Am I ambitious? I’d like to think so.
But when I talk to many young people, especially entrepreneur types, I often think to myself, “Whoa, these people are way more ambitious than me.” I’ve come to learn, however, that these people are not exactly more ambitious than me, they simply craft and articulate their ambitions in a different way.
See, I’ve never said to myself, “I want to be the president” or “I want to be a Fortune 100 CEO” or “I want to make a million dollars by age X” or whatever. My parents have never said to me, “Ben, you can do or be anything you want, shoot for the sky!”
Rather, I’ve just lived year by year, slowly but surely ratcheting up my activities. I never said, “I want to be a CEO one day!” I just started building a company. I never said, “I want to publish a book by the time I’m 18!” I simply started writing a book and, sure enough, one day it got signed by a publisher.

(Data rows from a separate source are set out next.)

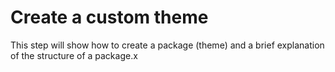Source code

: # Create a custom theme

This step will show how to create a package (theme) and a brief explanation of the structure of a package.x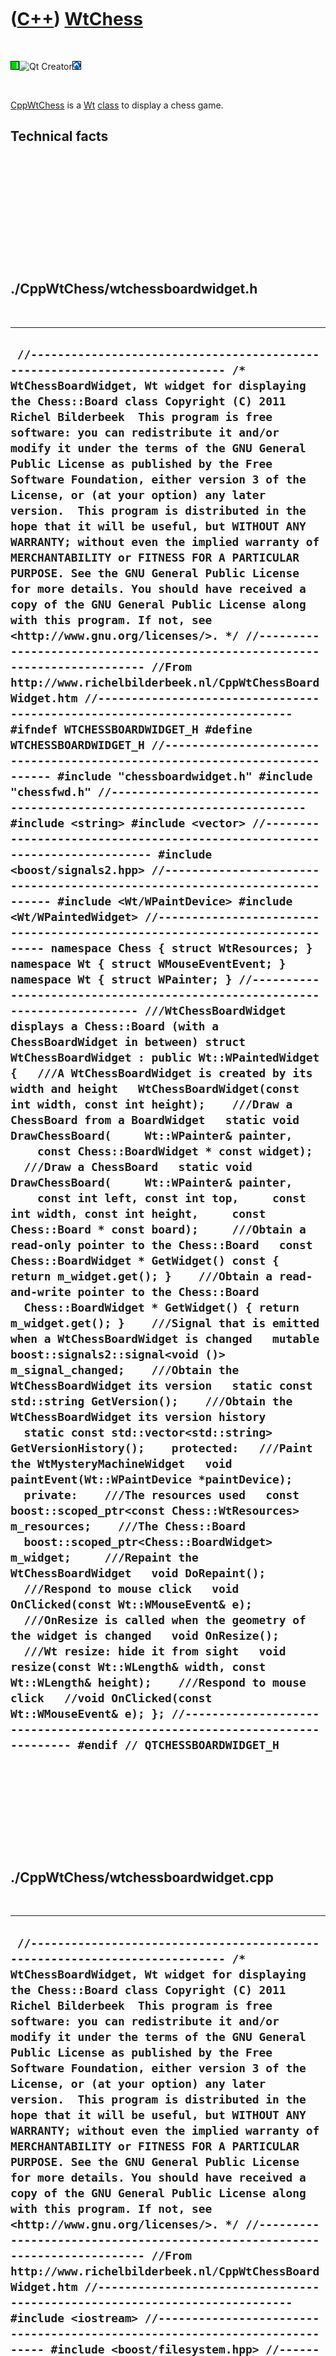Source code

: 



 

 

 

 

 

([C++](Cpp.htm)) [WtChess](CppWtChess.htm)
==========================================

 

![Wt](PicWt.png)![Qt
Creator](PicQtCreator.png)![Lubuntu](PicLubuntu.png)

 

[CppWtChess](CppWtChess.htm) is a [Wt](CppWt.htm) [class](CppClass.htm)
to display a chess game.

Technical facts
---------------

 

 

 

 

 

 

./CppWtChess/wtchessboardwidget.h
---------------------------------

 

  -----------------------------------------------------------------------------------------------------------------------------------------------------------------------------------------------------------------------------------------------------------------------------------------------------------------------------------------------------------------------------------------------------------------------------------------------------------------------------------------------------------------------------------------------------------------------------------------------------------------------------------------------------------------------------------------------------------------------------------------------------------------------------------------------------------------------------------------------------------------------------------------------------------------------------------------------------------------------------------------------------------------------------------------------------------------------------------------------------------------------------------------------------------------------------------------------------------------------------------------------------------------------------------------------------------------------------------------------------------------------------------------------------------------------------------------------------------------------------------------------------------------------------------------------------------------------------------------------------------------------------------------------------------------------------------------------------------------------------------------------------------------------------------------------------------------------------------------------------------------------------------------------------------------------------------------------------------------------------------------------------------------------------------------------------------------------------------------------------------------------------------------------------------------------------------------------------------------------------------------------------------------------------------------------------------------------------------------------------------------------------------------------------------------------------------------------------------------------------------------------------------------------------------------------------------------------------------------------------------------------------------------------------------------------------------------------------------------------------------------------------------------------------------------------------------------------------------------------------------------------------------------------------------------------------------------------------------------------------------------------------------------------------------------------------------------------------------------------------------------------------------------------------------------------------------------------------------------------------------------------------------------------------------------------------------------------------------------------------------------------------------------------------------------------------------------------------------------------------------------------------------------------------------------------------------------------------------------------------------------------------------------------------------------------------------------------------------------------------------------------------------------------------------------------------------------------------------------------------------------------------------------------------------------------------------------------------------
  ` //--------------------------------------------------------------------------- /* WtChessBoardWidget, Wt widget for displaying the Chess::Board class Copyright (C) 2011 Richel Bilderbeek  This program is free software: you can redistribute it and/or modify it under the terms of the GNU General Public License as published by the Free Software Foundation, either version 3 of the License, or (at your option) any later version.  This program is distributed in the hope that it will be useful, but WITHOUT ANY WARRANTY; without even the implied warranty of MERCHANTABILITY or FITNESS FOR A PARTICULAR PURPOSE. See the GNU General Public License for more details. You should have received a copy of the GNU General Public License along with this program. If not, see <http://www.gnu.org/licenses/>. */ //--------------------------------------------------------------------------- //From http://www.richelbilderbeek.nl/CppWtChessBoardWidget.htm //--------------------------------------------------------------------------- #ifndef WTCHESSBOARDWIDGET_H #define WTCHESSBOARDWIDGET_H //--------------------------------------------------------------------------- #include "chessboardwidget.h" #include "chessfwd.h" //--------------------------------------------------------------------------- #include <string> #include <vector> //--------------------------------------------------------------------------- #include <boost/signals2.hpp> //--------------------------------------------------------------------------- #include <Wt/WPaintDevice> #include <Wt/WPaintedWidget> //--------------------------------------------------------------------------- namespace Chess { struct WtResources; } namespace Wt { struct WMouseEventEvent; } namespace Wt { struct WPainter; } //--------------------------------------------------------------------------- ///WtChessBoardWidget displays a Chess::Board (with a ChessBoardWidget in between) struct WtChessBoardWidget : public Wt::WPaintedWidget {   ///A WtChessBoardWidget is created by its width and height   WtChessBoardWidget(const int width, const int height);    ///Draw a ChessBoard from a BoardWidget   static void DrawChessBoard(     Wt::WPainter& painter,     const Chess::BoardWidget * const widget);    ///Draw a ChessBoard   static void DrawChessBoard(     Wt::WPainter& painter,     const int left, const int top,     const int width, const int height,     const Chess::Board * const board);     ///Obtain a read-only pointer to the Chess::Board   const Chess::BoardWidget * GetWidget() const { return m_widget.get(); }    ///Obtain a read-and-write pointer to the Chess::Board   Chess::BoardWidget * GetWidget() { return m_widget.get(); }    ///Signal that is emitted when a WtChessBoardWidget is changed   mutable boost::signals2::signal<void ()> m_signal_changed;    ///Obtain the WtChessBoardWidget its version   static const std::string GetVersion();    ///Obtain the WtChessBoardWidget its version history   static const std::vector<std::string> GetVersionHistory();    protected:   ///Paint the WtMysteryMachineWidget   void paintEvent(Wt::WPaintDevice *paintDevice);    private:    ///The resources used   const boost::scoped_ptr<const Chess::WtResources> m_resources;    ///The Chess::Board   boost::scoped_ptr<Chess::BoardWidget> m_widget;     ///Repaint the WtChessBoardWidget   void DoRepaint();    ///Respond to mouse click   void OnClicked(const Wt::WMouseEvent& e);    ///OnResize is called when the geometry of the widget is changed   void OnResize();    ///Wt resize: hide it from sight   void resize(const Wt::WLength& width, const Wt::WLength& height);    ///Respond to mouse click   //void OnClicked(const Wt::WMouseEvent& e); }; //--------------------------------------------------------------------------- #endif // QTCHESSBOARDWIDGET_H`
  -----------------------------------------------------------------------------------------------------------------------------------------------------------------------------------------------------------------------------------------------------------------------------------------------------------------------------------------------------------------------------------------------------------------------------------------------------------------------------------------------------------------------------------------------------------------------------------------------------------------------------------------------------------------------------------------------------------------------------------------------------------------------------------------------------------------------------------------------------------------------------------------------------------------------------------------------------------------------------------------------------------------------------------------------------------------------------------------------------------------------------------------------------------------------------------------------------------------------------------------------------------------------------------------------------------------------------------------------------------------------------------------------------------------------------------------------------------------------------------------------------------------------------------------------------------------------------------------------------------------------------------------------------------------------------------------------------------------------------------------------------------------------------------------------------------------------------------------------------------------------------------------------------------------------------------------------------------------------------------------------------------------------------------------------------------------------------------------------------------------------------------------------------------------------------------------------------------------------------------------------------------------------------------------------------------------------------------------------------------------------------------------------------------------------------------------------------------------------------------------------------------------------------------------------------------------------------------------------------------------------------------------------------------------------------------------------------------------------------------------------------------------------------------------------------------------------------------------------------------------------------------------------------------------------------------------------------------------------------------------------------------------------------------------------------------------------------------------------------------------------------------------------------------------------------------------------------------------------------------------------------------------------------------------------------------------------------------------------------------------------------------------------------------------------------------------------------------------------------------------------------------------------------------------------------------------------------------------------------------------------------------------------------------------------------------------------------------------------------------------------------------------------------------------------------------------------------------------------------------------------------------------------------------------------------------------------------------

 

 

 

 

 

./CppWtChess/wtchessboardwidget.cpp
-----------------------------------

 

  ----------------------------------------------------------------------------------------------------------------------------------------------------------------------------------------------------------------------------------------------------------------------------------------------------------------------------------------------------------------------------------------------------------------------------------------------------------------------------------------------------------------------------------------------------------------------------------------------------------------------------------------------------------------------------------------------------------------------------------------------------------------------------------------------------------------------------------------------------------------------------------------------------------------------------------------------------------------------------------------------------------------------------------------------------------------------------------------------------------------------------------------------------------------------------------------------------------------------------------------------------------------------------------------------------------------------------------------------------------------------------------------------------------------------------------------------------------------------------------------------------------------------------------------------------------------------------------------------------------------------------------------------------------------------------------------------------------------------------------------------------------------------------------------------------------------------------------------------------------------------------------------------------------------------------------------------------------------------------------------------------------------------------------------------------------------------------------------------------------------------------------------------------------------------------------------------------------------------------------------------------------------------------------------------------------------------------------------------------------------------------------------------------------------------------------------------------------------------------------------------------------------------------------------------------------------------------------------------------------------------------------------------------------------------------------------------------------------------------------------------------------------------------------------------------------------------------------------------------------------------------------------------------------------------------------------------------------------------------------------------------------------------------------------------------------------------------------------------------------------------------------------------------------------------------------------------------------------------------------------------------------------------------------------------------------------------------------------------------------------------------------------------------------------------------------------------------------------------------------------------------------------------------------------------------------------------------------------------------------------------------------------------------------------------------------------------------------------------------------------------------------------------------------------------------------------------------------------------------------------------------------------------------------------------------------------------------------------------------------------------------------------------------------------------------------------------------------------------------------------------------------------------------------------------------------------------------------------------------------------------------------------------------------------------------------------------------------------------------------------------------------------------------------------------------------------------------------------------------------------------------------------------------------------------------------------------------------------------------------------------------------------------------------------------------------------------------------------------------------------------------------------------------------------------------------------------------------------------------------------------------------------------------------------------------------------------------------------------------------------------------------------------------------------------------------------------------------------------------------------------------------------------------------------------------------------------------------------------------------------------------------------------------------------------------------------------------------------------------------------------------------------------------------------------------------------------------------------------------------------------------------------------------------------------------------------------------------------------------------------------------------------------------------------------------------------------------------------------------------------------------------------------------------------------------------------------------------------------------------------------------------------------------------------------------------------------------------------------------------------------------------------------------------------------------------------------------------------------------------------------------------------------------------------------------------------------------------------------------------------------------------------------------------------------------------------------------------------------------------------------------------------------------------------------------------------------------------------------------------------------------------------------------------------------------------------------------------------------------------------------------------------------------------------------------------------------------------------------------------------------------------------------------------------------------------------------------------------------------------------------------------------------------------------------------------------------------------------------------------------------------------------------------------------------------------------------------------------------------------------------------------------------------------------------------------------------------------------------------------------------------------------------------------------------------------------------------------------------------------------------------------------------------------------------------------------------------------------------------------------------------------------------------------------------------------------------------------------------------------------------------------------------------------------------------------------------------------------------------------------------------------------------------------------------------------------------------------------------------------------------------------------------------------------------------------------------------------------------------------------------------------------------------------------------------------------------------------------------------------------------------------------------------------------------------------------------------------------------------------------------------------------------------------------------------------------------------------------------------------------------------------------------------------------------------------------------------------------------------------------------------------------------------------------------------------------------------------------------------------------------------------------------------------------------------------------------------------------------------------------------------------------------------------------------------------------------------------------------------------------------------------------------------------------------------------------------------------------------------------------------------------------------------------------------------------------------
  ` //--------------------------------------------------------------------------- /* WtChessBoardWidget, Wt widget for displaying the Chess::Board class Copyright (C) 2011 Richel Bilderbeek  This program is free software: you can redistribute it and/or modify it under the terms of the GNU General Public License as published by the Free Software Foundation, either version 3 of the License, or (at your option) any later version.  This program is distributed in the hope that it will be useful, but WITHOUT ANY WARRANTY; without even the implied warranty of MERCHANTABILITY or FITNESS FOR A PARTICULAR PURPOSE. See the GNU General Public License for more details. You should have received a copy of the GNU General Public License along with this program. If not, see <http://www.gnu.org/licenses/>. */ //--------------------------------------------------------------------------- //From http://www.richelbilderbeek.nl/CppWtChessBoardWidget.htm //--------------------------------------------------------------------------- #include <iostream> //--------------------------------------------------------------------------- #include <boost/filesystem.hpp> //--------------------------------------------------------------------------- #include <Wt/WPaintDevice> #include <Wt/WPainter> //--------------------------------------------------------------------------- #include "chessboard.h" #include "chesssquare.h" #include "chesssquareselector.h" #include "trace.h" #include "wtchessboardwidget.h" #include "wtchessresources.h" //--------------------------------------------------------------------------- /* WtChessBoardWidget::WtChessBoardWidget(QWidget *parent)   : QWidget(parent),     m_resources(new Chess::WtResources),     m_widget(new Chess::BoardWidget(       boost::shared_ptr<Chess::Board>(new Chess::Board),       Rect(0,0,200,400))) {   assert(m_widget);    m_widget->m_signal_geometry_changed.connect(     boost::bind(       &WtChessBoardWidget::DoRepaint,       this));    m_widget->m_signal_board_changed.connect(     boost::bind(       &WtChessBoardWidget::DoRepaint,       this));    resize(200,200); } */ //--------------------------------------------------------------------------- WtChessBoardWidget::WtChessBoardWidget(   const int width, const int height)   : m_resources(new Chess::WtResources),     m_widget(new Chess::BoardWidget(       boost::shared_ptr<Chess::Board>(new Chess::Board),       Rect(0,0,width,height))) {   assert(m_widget);    //m_widget->GetMachine()->GetDialBack()->GetDial()->m_signal_position_changed.connect(boost::bind(   //  &WtChessBoardWidget::DoRepaint,this));   //m_widget->GetMachine()->GetDialFront()->GetDial()->m_signal_position_changed.connect(boost::bind(   //  &WtChessBoardWidget::DoRepaint,this));   //m_widget->GetMachine()->GetToggleButton()->GetToggleButton()->m_signal_toggled.connect(boost::bind(   //  &WtChessBoardWidget::DoRepaint,this));   //m_widget->m_signal_geometry_changed.connect(   //  boost::bind(   //    &WtChessBoardWidget::DoRepaint,   //    this));    m_widget->m_signal_geometry_changed.connect(     boost::bind(       &WtChessBoardWidget::OnResize,       this));    m_widget->m_signal_board_changed.connect(     boost::bind(       &WtChessBoardWidget::DoRepaint,       this));    this->clicked().connect(this,&WtChessBoardWidget::OnClicked);    resize(width,height); } //--------------------------------------------------------------------------- void WtChessBoardWidget::DoRepaint() {   //this->repaint();   this->update(); } //--------------------------------------------------------------------------- void WtChessBoardWidget::DrawChessBoard(   Wt::WPainter& painter,   const Chess::BoardWidget * const widget) {   const int w = widget->GetGeometry().GetWidth();   const int h = widget->GetGeometry().GetHeight();    //Draw the plain chessboard   DrawChessBoard(     painter,     widget->GetGeometry().GetX(),     widget->GetGeometry().GetY(),     widget->GetGeometry().GetWidth(),     widget->GetGeometry().GetHeight(),     widget->GetBoard());    //Draw the selected square   static const Chess::WtResources r;   const int square_w = w / 8;   const int square_h = h / 8;   const boost::scoped_ptr<Chess::Square>& s = widget->GetSelector()->GetSelected();   if (s)   {     const int x_co = s->GetFile().ToInt() * square_w;     const int y_co = s->GetRank().ToInt() * square_h;     const Wt::WRectF rect = Wt::WRectF(x_co,y_co,square_w,square_h);     if (widget->GetBoard()->GetPiece(*s.get()))     {       const std::string filename = r.Find(widget->GetBoard()->GetPiece(*s.get()),Chess::SquareSelector::m_selected_color);       assert(boost::filesystem::exists(filename));       const Wt::WPainter::Image image = Wt::WPainter::Image(filename,filename);       painter.drawImage(rect,image);     }     else     {       assert(!"Should not get here");     }      //Draw the possible moves     const std::vector<Chess::Move> moves = widget->GetBoard()->GetMoves(*s.get());     std::for_each(moves.begin(),moves.end(),       [&painter,square_w,square_h,widget](const Chess::Move& move)       {         if (move.To())         {           const int x_co = move.To()->GetFile().ToInt() * square_w;           const int y_co = move.To()->GetRank().ToInt() * square_h;           const Wt::WRectF rect = Wt::WRectF(x_co,y_co,square_w,square_h);           if (widget->GetBoard()->GetPiece(*move.To().get()))           {             const std::string filename = Chess::Resources::Find(widget->GetBoard()->GetPiece(*move.To().get()),Chess::SquareSelector::m_moves_color);             assert(boost::filesystem::exists(filename));             const Wt::WPainter::Image image = Wt::WPainter::Image(filename,filename);             painter.drawImage(rect,image);           }           else           {             const std::string filename               = Chess::Resources::Find(Chess::Square(move.To()->GetFile().ToInt(),move.To()->GetRank().ToInt()),Chess::SquareSelector::m_moves_color);             assert(boost::filesystem::exists(filename));             const Wt::WPainter::Image image = Wt::WPainter::Image(filename,filename);             painter.drawImage(rect,image);           }         }       }     );   }  } //--------------------------------------------------------------------------- void WtChessBoardWidget::DrawChessBoard(   Wt::WPainter& painter,   const int left, const int top,   const int width, const int height,   const Chess::Board * const board) {   static const Chess::WtResources r;   const double square_w = static_cast<double>(width ) / 8.0;   const double square_h = static_cast<double>(height) / 8.0;   for (int y=0; y!=8; ++y)   {     for (int x=0; x!=8; ++x)     {       const int x_co = left + (x * square_w);       const int y_co = top + (y * square_h);       const Wt::WRectF rect = Wt::WRectF(x_co,y_co,square_w,square_h);       if (board->GetPiece(Chess::Square(x,y)))       {         const std::string filename = r.Find(board->GetPiece(Chess::Square(x,y)));         const Wt::WPainter::Image image = Wt::WPainter::Image(filename,filename);         painter.drawImage(rect,image);       }       else       {         const std::string filename = r.Find(Chess::Square(x,y));         const Wt::WPainter::Image image = Wt::WPainter::Image(filename,filename);         painter.drawImage(rect,image);       }     }   } } //--------------------------------------------------------------------------- const std::string WtChessBoardWidget::GetVersion() {   return "1.0"; } //--------------------------------------------------------------------------- const std::vector<std::string> WtChessBoardWidget::GetVersionHistory() {   std::vector<std::string> v;   v.push_back("2012-01-26: version 1.0: initial version");   return v; } //--------------------------------------------------------------------------- void WtChessBoardWidget::OnClicked(const Wt::WMouseEvent& e) {   const int x = e.widget().x;   const int y = e.widget().y;   m_widget->Click(x,y);   //DoRepaint(); } //--------------------------------------------------------------------------- void WtChessBoardWidget::OnResize() {   WtChessBoardWidget::resize(m_widget->GetGeometry().GetWidth(),m_widget->GetGeometry().GetHeight()); } //--------------------------------------------------------------------------- void WtChessBoardWidget::paintEvent(Wt::WPaintDevice * paintdevice) {   Wt::WPainter painter(paintdevice);   DrawChessBoard(painter,this->m_widget.get()); } //--------------------------------------------------------------------------- void WtChessBoardWidget::resize(const Wt::WLength& width, const Wt::WLength& height) {   Wt::WPaintedWidget::resize(width,height); } //---------------------------------------------------------------------------`
  ----------------------------------------------------------------------------------------------------------------------------------------------------------------------------------------------------------------------------------------------------------------------------------------------------------------------------------------------------------------------------------------------------------------------------------------------------------------------------------------------------------------------------------------------------------------------------------------------------------------------------------------------------------------------------------------------------------------------------------------------------------------------------------------------------------------------------------------------------------------------------------------------------------------------------------------------------------------------------------------------------------------------------------------------------------------------------------------------------------------------------------------------------------------------------------------------------------------------------------------------------------------------------------------------------------------------------------------------------------------------------------------------------------------------------------------------------------------------------------------------------------------------------------------------------------------------------------------------------------------------------------------------------------------------------------------------------------------------------------------------------------------------------------------------------------------------------------------------------------------------------------------------------------------------------------------------------------------------------------------------------------------------------------------------------------------------------------------------------------------------------------------------------------------------------------------------------------------------------------------------------------------------------------------------------------------------------------------------------------------------------------------------------------------------------------------------------------------------------------------------------------------------------------------------------------------------------------------------------------------------------------------------------------------------------------------------------------------------------------------------------------------------------------------------------------------------------------------------------------------------------------------------------------------------------------------------------------------------------------------------------------------------------------------------------------------------------------------------------------------------------------------------------------------------------------------------------------------------------------------------------------------------------------------------------------------------------------------------------------------------------------------------------------------------------------------------------------------------------------------------------------------------------------------------------------------------------------------------------------------------------------------------------------------------------------------------------------------------------------------------------------------------------------------------------------------------------------------------------------------------------------------------------------------------------------------------------------------------------------------------------------------------------------------------------------------------------------------------------------------------------------------------------------------------------------------------------------------------------------------------------------------------------------------------------------------------------------------------------------------------------------------------------------------------------------------------------------------------------------------------------------------------------------------------------------------------------------------------------------------------------------------------------------------------------------------------------------------------------------------------------------------------------------------------------------------------------------------------------------------------------------------------------------------------------------------------------------------------------------------------------------------------------------------------------------------------------------------------------------------------------------------------------------------------------------------------------------------------------------------------------------------------------------------------------------------------------------------------------------------------------------------------------------------------------------------------------------------------------------------------------------------------------------------------------------------------------------------------------------------------------------------------------------------------------------------------------------------------------------------------------------------------------------------------------------------------------------------------------------------------------------------------------------------------------------------------------------------------------------------------------------------------------------------------------------------------------------------------------------------------------------------------------------------------------------------------------------------------------------------------------------------------------------------------------------------------------------------------------------------------------------------------------------------------------------------------------------------------------------------------------------------------------------------------------------------------------------------------------------------------------------------------------------------------------------------------------------------------------------------------------------------------------------------------------------------------------------------------------------------------------------------------------------------------------------------------------------------------------------------------------------------------------------------------------------------------------------------------------------------------------------------------------------------------------------------------------------------------------------------------------------------------------------------------------------------------------------------------------------------------------------------------------------------------------------------------------------------------------------------------------------------------------------------------------------------------------------------------------------------------------------------------------------------------------------------------------------------------------------------------------------------------------------------------------------------------------------------------------------------------------------------------------------------------------------------------------------------------------------------------------------------------------------------------------------------------------------------------------------------------------------------------------------------------------------------------------------------------------------------------------------------------------------------------------------------------------------------------------------------------------------------------------------------------------------------------------------------------------------------------------------------------------------------------------------------------------------------------------------------------------------------------------------------------------------------------------------------------------------------------------------------------------------------------------------------------------------------------------------------------------------------------------------------------------------------------------------------------------------------------------------------------------------------------------------------------

 

 

 

 

 

./CppWtChess/wtchessresources.h
-------------------------------

 

  ---------------------------------------------------------------------------------------------------------------------------------------------------------------------------------------------------------------------------------------------------------------------------------------------------------------------------------------------------------------------------------------------------------------------------------------------------------------------------------------------------------------------------------------------------------------------------------------------------------------------------------------------------------------------------------------------------------------------------------------------------------------------------------------------------------------------------------------------------------------------------------------------------------------------------------------------------------------------------------------------------------------------------------------------------------------------------------------------------------------------------------------------------------------------------------------------------------------------------------------------------------------------------------------------------------------------------------------------------------------------------------------------------------------------------------------------------
  ` #ifndef WTCHESSRESOURCES_H #define WTCHESSRESOURCES_H //--------------------------------------------------------------------------- #include <boost/shared_ptr.hpp> #include "chessfwd.h" #include "chessresources.h" //--------------------------------------------------------------------------- namespace Chess { struct Piece; } namespace Wt { struct QPixmap; } //--------------------------------------------------------------------------- namespace Chess { //--------------------------------------------------------------------------- ///WtResources uses Wt for generating the chess resources struct WtResources : public Chess::Resources {   //WtResources constructor does all the work   WtResources();    ///Obtain the QPixmap of a Piece   const Wt::QPixmap& GetPiece(const Square& s) const;    ///Obtain the QPixmap of a Square   const Wt::QPixmap& GetSquare(const Square& s) const;    ///Obtain the version of this class   static const std::string GetVersion();    ///Obtain the version history of this class   static const std::vector<std::string> GetVersionHistory();    private:   boost::shared_ptr<Wt::QPixmap> m_square_black;   boost::shared_ptr<Wt::QPixmap> m_square_white; }; //--------------------------------------------------------------------------- } //~ namespace Chess //--------------------------------------------------------------------------- #endif // WTCHESSRESOURCES_H`
  ---------------------------------------------------------------------------------------------------------------------------------------------------------------------------------------------------------------------------------------------------------------------------------------------------------------------------------------------------------------------------------------------------------------------------------------------------------------------------------------------------------------------------------------------------------------------------------------------------------------------------------------------------------------------------------------------------------------------------------------------------------------------------------------------------------------------------------------------------------------------------------------------------------------------------------------------------------------------------------------------------------------------------------------------------------------------------------------------------------------------------------------------------------------------------------------------------------------------------------------------------------------------------------------------------------------------------------------------------------------------------------------------------------------------------------------------------

 

 

 

 

 

./CppWtChess/wtchessresources.cpp
---------------------------------

 

  -------------------------------------------------------------------------------------------------------------------------------------------------------------------------------------------------------------------------------------------------------------------------------------------------------------------------------------------------------------------------------------------------------------------------------------------------------------------------------------------------------------------------------------------------------------------------------------------------------------------------------------------------------------------------------------------------------------------------------------------------------------------------------------------------------------------------------------------------------------------------------------------------------------------------------------------------------------------------------------------------------------------------------------------------------------------------------------------------------------------------------------------------------------------------------------------------------------------------------------------------------------------------------------------------------------------------------------------------------------------------------------------------------------------------------------------------------------------------------------------------------------------------------------------------------------------------------------------------------------------------------------------------------------------------------------------------------------------------------------------------------------------------------------------------------------------------------------------------------------------------------------------
  ` //--------------------------------------------------------------------------- #include <cassert> #include <iostream> //--------------------------------------------------------------------------- #include <boost/filesystem.hpp> //--------------------------------------------------------------------------- #include <QFile> //--------------------------------------------------------------------------- #include "chessresources.h" #include "wtchessresources.h" //--------------------------------------------------------------------------- namespace Chess { //--------------------------------------------------------------------------- WtResources::WtResources() {   const std::vector<std::string> v = Resources::GetFilenames();   std::for_each(v.begin(),v.end(),     [](const std::string& s)     {       if (!boost::filesystem::exists(s))       {         QFile f( (std::string(":/images/") + s).c_str() );         f.copy(s.c_str());         if (!boost::filesystem::exists(s.c_str()))         {           const std::string error = "File not found: " + s;           std::cerr << error << '\n';           std::clog << error << '\n';           std::cout << error << '\n';         }       }       assert(boost::filesystem::exists(s.c_str()));     }   ); } //--------------------------------------------------------------------------- const std::string WtResources::GetVersion() {   return "1.0"; } //--------------------------------------------------------------------------- const std::vector<std::string> WtResources::GetVersionHistory() {   std::vector<std::string> v;   v.push_back("2012-01-27: version 1.0: initial version");   return v; } //--------------------------------------------------------------------------- } //~ namespace Chess //---------------------------------------------------------------------------`
  -------------------------------------------------------------------------------------------------------------------------------------------------------------------------------------------------------------------------------------------------------------------------------------------------------------------------------------------------------------------------------------------------------------------------------------------------------------------------------------------------------------------------------------------------------------------------------------------------------------------------------------------------------------------------------------------------------------------------------------------------------------------------------------------------------------------------------------------------------------------------------------------------------------------------------------------------------------------------------------------------------------------------------------------------------------------------------------------------------------------------------------------------------------------------------------------------------------------------------------------------------------------------------------------------------------------------------------------------------------------------------------------------------------------------------------------------------------------------------------------------------------------------------------------------------------------------------------------------------------------------------------------------------------------------------------------------------------------------------------------------------------------------------------------------------------------------------------------------------------------------------------------

 

 

 

 

 





 

[![Valid XHTML 1.0 Strict](valid-xhtml10.png){width="88"
height="31"}](http://validator.w3.org/check?uri=referer)

This page has been created by the [tool](Tools.htm)
[CodeToHtml](ToolCodeToHtml.htm)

It seems I often skip the “dreaming” phase. Maybe this is a good thing? One of the most brilliant business quotes of all-time is the Southwest Airlines Chairman Herb Kelleher: “We have a ‘strategic plan’. It’s called doing things.” I could adapt it: “I have a life plan and strategy. It’s called doing things.” The nice thing about not having too long-term a plan or living your life in pursuit of “a dream” is that it provides enormous flexibility for taking advantage of whatever life throws at you.
Although I do have some kind of larger vision — mostly around impacting on the world — in general I take life day by day, week by week, month by month. The only thing for certain is that tomorrow I have six hours of meetings, Thursday I have a coffee, two lunches, and a call, etc. Each day life pulls you in various directions and, like it or not, we’re often reacting. We have to do our best to make the most of the circumstances and try to do stuff doing that time instead of simply talking about what we’d like to do.
As much as I believe in “goal setting,” aiming high, and being open about your ambitions for sucking the marrow out of life, for me, the path of “wandering where opportunity tugs without a map” works splendidly, too.